* _Problem to solve_
Transcribe exactly the lines that begin the material and continue through the line containing "const data = await". Leave out whatever follows.

* _Supplied records_
========================================
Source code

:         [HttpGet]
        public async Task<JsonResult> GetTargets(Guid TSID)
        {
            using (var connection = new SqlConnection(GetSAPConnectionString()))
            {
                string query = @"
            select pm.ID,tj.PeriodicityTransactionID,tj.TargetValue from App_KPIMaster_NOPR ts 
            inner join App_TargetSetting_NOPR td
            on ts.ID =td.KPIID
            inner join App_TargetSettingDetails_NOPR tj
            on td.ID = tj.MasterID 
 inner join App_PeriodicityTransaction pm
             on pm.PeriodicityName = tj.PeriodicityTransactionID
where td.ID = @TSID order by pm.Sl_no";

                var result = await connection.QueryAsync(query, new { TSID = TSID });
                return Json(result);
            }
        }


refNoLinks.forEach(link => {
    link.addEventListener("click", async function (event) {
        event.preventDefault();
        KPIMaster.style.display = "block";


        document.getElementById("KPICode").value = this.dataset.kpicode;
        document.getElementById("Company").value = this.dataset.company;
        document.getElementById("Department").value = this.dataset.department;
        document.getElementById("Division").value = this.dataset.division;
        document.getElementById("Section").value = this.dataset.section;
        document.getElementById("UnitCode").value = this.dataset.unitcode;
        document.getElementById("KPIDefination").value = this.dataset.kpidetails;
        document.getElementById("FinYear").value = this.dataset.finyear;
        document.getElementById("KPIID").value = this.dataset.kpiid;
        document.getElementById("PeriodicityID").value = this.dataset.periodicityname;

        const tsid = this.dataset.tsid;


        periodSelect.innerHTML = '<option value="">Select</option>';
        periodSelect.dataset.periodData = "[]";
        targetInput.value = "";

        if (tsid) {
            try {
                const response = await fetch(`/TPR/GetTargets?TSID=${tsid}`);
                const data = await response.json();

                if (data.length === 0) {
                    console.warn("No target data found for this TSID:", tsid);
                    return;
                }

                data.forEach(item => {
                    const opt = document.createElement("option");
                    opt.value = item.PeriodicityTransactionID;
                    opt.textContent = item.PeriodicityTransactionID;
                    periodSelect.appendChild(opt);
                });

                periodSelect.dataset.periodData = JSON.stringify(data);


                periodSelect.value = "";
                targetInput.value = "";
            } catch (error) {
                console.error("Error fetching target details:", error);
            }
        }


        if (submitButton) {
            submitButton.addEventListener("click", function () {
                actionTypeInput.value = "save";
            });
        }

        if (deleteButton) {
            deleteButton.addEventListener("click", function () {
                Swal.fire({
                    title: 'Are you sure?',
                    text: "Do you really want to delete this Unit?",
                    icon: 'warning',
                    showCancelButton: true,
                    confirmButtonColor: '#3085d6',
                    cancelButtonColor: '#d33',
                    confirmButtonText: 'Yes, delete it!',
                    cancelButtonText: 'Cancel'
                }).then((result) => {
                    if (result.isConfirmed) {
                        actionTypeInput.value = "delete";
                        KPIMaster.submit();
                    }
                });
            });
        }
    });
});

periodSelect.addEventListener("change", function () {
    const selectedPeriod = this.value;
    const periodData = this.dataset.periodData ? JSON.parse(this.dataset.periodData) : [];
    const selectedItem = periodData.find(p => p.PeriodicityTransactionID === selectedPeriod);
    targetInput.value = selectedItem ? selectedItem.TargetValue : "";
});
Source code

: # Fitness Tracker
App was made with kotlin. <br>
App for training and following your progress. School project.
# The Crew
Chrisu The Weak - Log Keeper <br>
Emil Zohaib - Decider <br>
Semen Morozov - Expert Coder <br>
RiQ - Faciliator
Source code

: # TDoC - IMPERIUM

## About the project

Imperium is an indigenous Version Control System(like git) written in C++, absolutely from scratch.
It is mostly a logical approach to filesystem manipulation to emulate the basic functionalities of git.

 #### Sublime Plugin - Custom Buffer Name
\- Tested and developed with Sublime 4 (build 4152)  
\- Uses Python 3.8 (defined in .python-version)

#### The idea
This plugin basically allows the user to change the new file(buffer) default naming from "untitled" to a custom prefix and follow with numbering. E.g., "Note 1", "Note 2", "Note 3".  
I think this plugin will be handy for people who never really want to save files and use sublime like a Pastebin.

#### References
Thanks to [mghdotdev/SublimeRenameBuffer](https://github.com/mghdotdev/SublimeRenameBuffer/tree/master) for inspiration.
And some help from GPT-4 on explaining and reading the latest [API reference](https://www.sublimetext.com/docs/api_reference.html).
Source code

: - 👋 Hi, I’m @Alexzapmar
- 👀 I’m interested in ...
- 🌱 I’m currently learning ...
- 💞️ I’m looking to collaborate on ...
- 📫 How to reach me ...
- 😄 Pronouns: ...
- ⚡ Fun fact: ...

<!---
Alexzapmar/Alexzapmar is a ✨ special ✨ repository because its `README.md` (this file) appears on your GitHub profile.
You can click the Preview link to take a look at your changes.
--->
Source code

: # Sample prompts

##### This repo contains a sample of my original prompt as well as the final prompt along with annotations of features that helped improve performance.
========================================
* _Solution to this problem_
Source code

:         [HttpGet]
        public async Task<JsonResult> GetTargets(Guid TSID)
        {
            using (var connection = new SqlConnection(GetSAPConnectionString()))
            {
                string query = @"
            select pm.ID,tj.PeriodicityTransactionID,tj.TargetValue from App_KPIMaster_NOPR ts 
            inner join App_TargetSetting_NOPR td
            on ts.ID =td.KPIID
            inner join App_TargetSettingDetails_NOPR tj
            on td.ID = tj.MasterID 
 inner join App_PeriodicityTransaction pm
             on pm.PeriodicityName = tj.PeriodicityTransactionID
where td.ID = @TSID order by pm.Sl_no";

                var result = await connection.QueryAsync(query, new { TSID = TSID });
                return Json(result);
            }
        }


refNoLinks.forEach(link => {
    link.addEventListener("click", async function (event) {
        event.preventDefault();
        KPIMaster.style.display = "block";


        document.getElementById("KPICode").value = this.dataset.kpicode;
        document.getElementById("Company").value = this.dataset.company;
        document.getElementById("Department").value = this.dataset.department;
        document.getElementById("Division").value = this.dataset.division;
        document.getElementById("Section").value = this.dataset.section;
        document.getElementById("UnitCode").value = this.dataset.unitcode;
        document.getElementById("KPIDefination").value = this.dataset.kpidetails;
        document.getElementById("FinYear").value = this.dataset.finyear;
        document.getElementById("KPIID").value = this.dataset.kpiid;
        document.getElementById("PeriodicityID").value = this.dataset.periodicityname;

        const tsid = this.dataset.tsid;


        periodSelect.innerHTML = '<option value="">Select</option>';
        periodSelect.dataset.periodData = "[]";
        targetInput.value = "";

        if (tsid) {
            try {
                const response = await fetch(`/TPR/GetTargets?TSID=${tsid}`);
                const data = await response.json();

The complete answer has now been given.